Peu à peu, le patient apprend à cerner de façon plus explicite son sentiment d'être, son Être. Il est alors confronté au fait angoissant qu’il est un et multiple à la fois, tiraillé par des passions contradictoires, parfois en guerre, parfois en recherche d'harmonie89.

Platon prône explicitement un dépassement de la dualité dialectique et l'instauration d'une pensée capable d'inclure plus de deux éléments dans un phénomène d'émergence90. Essayer d'appréhender ce qu'est l'ÊTRE, est presque aussi difficile que de manier le non-Être parce qu'il est à la fois un et multiple. Parfois la conscience a l'impression de saisir quelque chose qui semble être une émergence des forces qui nous animent, parfois elle saisit plus facilement une diversité qu'une unité, et parfois elle perçoit l'ÊTRE comme une des facettes de cette multiplicité.

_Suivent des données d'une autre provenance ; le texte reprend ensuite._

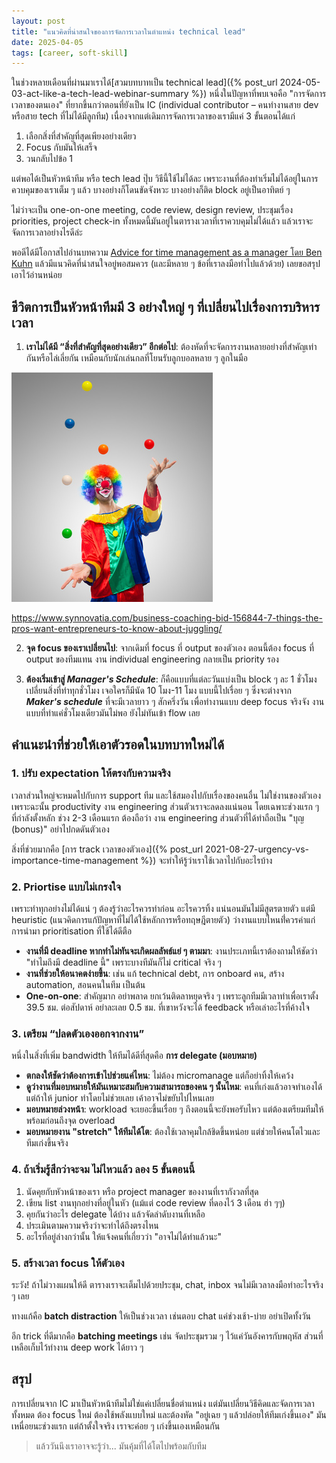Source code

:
 ```yaml
---
layout: post
title: "แนวคิดที่น่าสนใจของการจัดการเวลาในตำแหน่ง technical lead"
date: 2025-04-05
tags: [career, soft-skill]
---
```


ในช่วงหลายเดือนที่ผ่านมาเราได้[สวมบทบาทเป็น technical lead]({% post_url 2024-05-03-act-like-a-tech-lead-webinar-summary %}) หนึ่งในปัญหาที่พบเจอคือ "การจัดการเวลาของตนเอง" ที่ยากขึ้นกว่าตอนที่ยังเป็น IC (individual contributor – คนทำงานสาย dev หรือสาย tech ที่ไม่ได้มีลูกทีม) เนื่องจากแต่เดิมการจัดการเวลาของเรามีแค่ 3 ขั้นตอนได้แก่

1. เลือกสิ่งที่สำคัญที่สุดเพียงอย่างเดียว  
2. Focus กับมันให้เสร็จ  
3. วนกลับไปข้อ 1

แต่พอได้เป็นหัวหน้าทีม หรือ tech lead ปุ๊บ วิธีนี้ใช้ไม่ได้ละ เพราะงานที่ต้องทำเริ่มไม่ได้อยู่ในการควบคุมของเราเต็ม ๆ แล้ว บางอย่างก็โดนขัดจังหวะ บางอย่างก็ติด block อยู่เป็นอาทิตย์ ๆ

ไม่ว่าจะเป็น one-on-one meeting, code review, design review, ประชุมเรื่อง priorities, project check-in ทั้งหมดนี้มันอยู่ในตารางเวลาที่เราควบคุมไม่ได้แล้ว แล้วเราจะจัดการเวลาอย่างไรดีล่ะ  

พอดีได้มีโอกาสไปอ่านบทความ [Advice for time management as a manager โดย Ben Kuhn](https://www.benkuhn.net/tmgr) แล้วมีแนวคิดที่น่าสนใจอยู่พอสมควร (และมีหลาย ๆ ข้อที่เราลงมือทำไปแล้วด้วย) เลยขอสรุปเอาไว้อ่านหน่อย

## ชีวิตการเป็นหัวหน้าทีมมี 3 อย่างใหญ่ ๆ ที่เปลี่ยนไปเรื่องการบริหารเวลา

1. **เราไม่ได้มี “สิ่งที่สำคัญที่สุดอย่างเดียว” อีกต่อไป**: ต้องหัดที่จะจัดการงานหลายอย่างที่สำคัญเท่ากันหรือไล่เลี่ยกัน เหมือนกับนักเล่นกลที่โยนรับลูกบอลหลาย ๆ ลูกในมือ

![Tech lead juggling](/assets/2025-04-05-tech-lead-juggling.png)

<https://www.synnovatia.com/business-coaching-bid-156844-7-things-the-pros-want-entrepreneurs-to-know-about-juggling/>

2. **จุด focus ของเราเปลี่ยนไป**: จากเดิมที่ focus ที่ output ของตัวเอง ตอนนี้ต้อง focus ที่ output ของทีมแทน งาน individual engineering กลายเป็น priority รอง

3. **ต้องเริ่มเข้าสู่ *Manager's Schedule***: ก็คือแบบที่แต่ละวันแบ่งเป็น block ๆ ละ 1 ชั่วโมง เปลี่ยนสิ่งที่ทำทุกชั่วโมง เจอใครก็มีนัด 10 โมง-11 โมง แบบนี้ไปเรื่อย ๆ ซึ่งจะต่างจาก ***Maker's schedule*** ที่จะมีเวลายาว ๆ สักครึ่งวัน เพื่อทำงานแบบ deep focus จริงจัง งานแบบที่ทำแค่ชั่วโมงเดียวมันไม่พอ ยังไม่ทันเข้า flow เลย

## คำแนะนำที่ช่วยให้เอาตัวรอดในบทบาทใหม่ได้

### 1. ปรับ expectation ให้ตรงกับความจริง
เวลาส่วนใหญ่จะหมดไปกับการ support ทีม และใช้สมองไปกับเรื่องของคนอื่น ไม่ใช่งานของตัวเอง เพราะฉะนั้น productivity งาน engineering ส่วนตัวเราจะลดลงแน่นอน โดยเฉพาะช่วงแรก ๆ ที่กำลังตั้งหลัก ช่วง 2-3 เดือนแรก ต้องถือว่า งาน engineering ส่วนตัวที่ได้ทำถือเป็น "บุญ (bonus)" อย่าไปกดดันตัวเอง  

สิ่งที่ช่วยมากคือ [การ track เวลาของตัวเอง]({% post_url 2021-08-27-urgency-vs-importance-time-management %}) จะทำให้รู้ว่าเราใช้เวลาไปกับอะไรบ้าง

### 2. Priortise แบบไม่เกรงใจ
เพราะทำทุกอย่างไม่ได้แน่ ๆ ต้องรู้ว่าอะไรควรทำก่อน อะไรควรทิ้ง แน่นอนมันไม่มีสูตรตายตัว แต่มี heuristic (แนวคิดการแก้ปัญหาที่ไม่ได้ใช้หลักการหรือทฤษฎีตายตัว) ว่างานแบบไหนท่ี่ควรค่าแก่การนำมา prioritisation ที่ใช้ได้ดีตือ

- **งานที่มี deadline หากทำไม่ทันจะเกิดผลลัพธ์แย่ ๆ ตามมา**: งานประเภทนี้เราต้องถามให้ชัดว่า "ทำไมถึงมี deadline นี้" เพราะบางทีมันก็ไม่ critical จริง ๆ
- **งานที่ช่วยให้อนาคตง่ายขึ้น**: เช่น แก้ technical debt, การ onboard คน, สร้าง automation, สอนคนในทีม เป็นต้น
- **One-on-one**: สำคัญมาก อย่าพลาด ยกเว้นติดลาหยุดจริง ๆ เพราะลูกทีมมีเวลาทำเพื่อเราตั้ง 39.5 ชม. ต่อสัปดาห์ อย่าละเลย 0.5 ชม. ที่เขาหวังจะได้ feedback หรือเล่าอะไรที่ค้างใจ

### 3. เตรียม “ปลดตัวเองออกจากงาน”
หนึ่งในสิ่งที่เพิ่ม bandwidth ให้ทีมได้ดีที่สุดคือ **การ delegate (มอบหมาย)**

- **ตกลงให้ชัดว่าต้องการเข้าไปช่วยแค่ไหน**: ไม่ต้อง micromanage แต่ก็อย่าทิ้งให้เคว้ง
- **ดูว่างานที่มอบหมายให้มันเหมาะสมกับความสามารถของคน ๆ นั้นไหม**: คนที่เก่งแล้วอาจทำเองได้ แต่ถ้าให้ junior ทำโดยไม่ช่วยเลย เค้าอาจไม่ขยับไปไหนเลย
- **มอบหมายล่วงหน้า**: workload จะเยอะขึ้นเรื่อย ๆ ถึงตอนนี้จะยังพอรับไหว แต่ต้องเตรียมทีมให้พร้อมก่อนถึงจุด overload
- **มอบหมายงาน "stretch" ให้ทีมได้โต**: ต้องใช้เวลาคุมใกล้ชิดขึ้นหน่อย แต่ช่วยให้คนโตไวและทีมเก่งขึ้นจริง

### 4. ถ้าเริ่มรู้สึกว่าจะจม ไม่ไหวแล้ว ลอง 5 ขั้นตอนนี้
1. นัดคุยกับหัวหน้าของเรา หรือ project manager ของงานที่เรากังวลที่สุด
2. เขียน list งานทุกอย่างที่อยู่ในหัว (แม้แต่ code review ที่ดองไว้ 3 เดือน ฮ่า ๆๆ)
3. คุยกันว่าอะไร delegate ได้บ้าง แล้วจัดลำดับงานที่เหลือ
4. ประเมินตามความจริงว่าจะทำได้ถึงตรงไหน
5. อะไรที่อยู่ล่างกว่านั้น ให้แจ้งคนที่เกี่ยวว่า "อาจไม่ได้ทำแล้วนะ"

### 5. สร้างเวลา focus ให้ตัวเอง
ระวัง! ถ้าไม่วางแผนให้ดี ตารางเราจะเต็มไปด้วยประชุม, chat, inbox จนไม่มีเวลาลงมือทำอะไรจริง ๆ เลย  

ทางแก้คือ **batch distraction** ให้เป็นช่วงเวลา เช่นตอบ chat แค่ช่วงเช้า-บ่าย อย่าเปิดทั้งวัน  

อีก trick ที่ดีมากคือ **batching meetings** เช่น จัดประชุมรวม ๆ ไว้แค่วันอังคารกับพฤหัส ส่วนที่เหลือเก็บไว้ทำงาน deep work ได้ยาว ๆ

## สรุป
การเปลี่ยนจาก IC มาเป็นหัวหน้าทีมไม่ใช่แค่เปลี่ยนชื่อตำแหน่ง แต่มันเปลี่ยนวิธีคิดและจัดการเวลาทั้งหมด ต้อง focus ใหม่ ต้องใช้พลังแบบใหม่ และต้องหัด "อยู่เฉย ๆ แล้วปล่อยให้ทีมเก่งขึ้นเอง" มันเหนื่อยนะช่วงแรก แต่ถ้าตั้งใจจริง เราจะค่อย ๆ เก่งขึ้นเองเหมือนกัน

> แล้ววันนึงเราอาจจะรู้ว่า... มันคุ้มที่ได้โตไปพร้อมกับทีม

C'est à ce stade du raisonnement que l'Étranger de Platon ressent le besoin d'introduire l'opposition dialectique entre mouvement et repos. Si je fixe mon attention sur cette impression que j'existe en tant que totalité, j'ai l'impression d'être une entité statique, qui conserve certaines propriétés, toute ma vie. Cette expérience est liée à l'impression que de ma naissance à ma mort, je suis essentiellement la même personne. Si, par contre, je concentre mon attention sur les multiples courants qui animent l'océan de mon monde intérieur, j'ai l'impression que tout change, tout bouge, et même parfois que chaque courant est quelque chose qui ne fait pas partit de mon Être. Ainsi, j'ai parfois l'impression qu'une colère s'empare de moi et me pollue, comme si cette colère ne faisait pas partie de moi. Pourtant c'est dans mon organisme que cette colère s'est activée.

89 La position que j'ai prise en discutant du Banquet est proche de celle du vieux Platon.

90 Platon, Le sophiste, traduction de Léon Robin, 244a, p.298.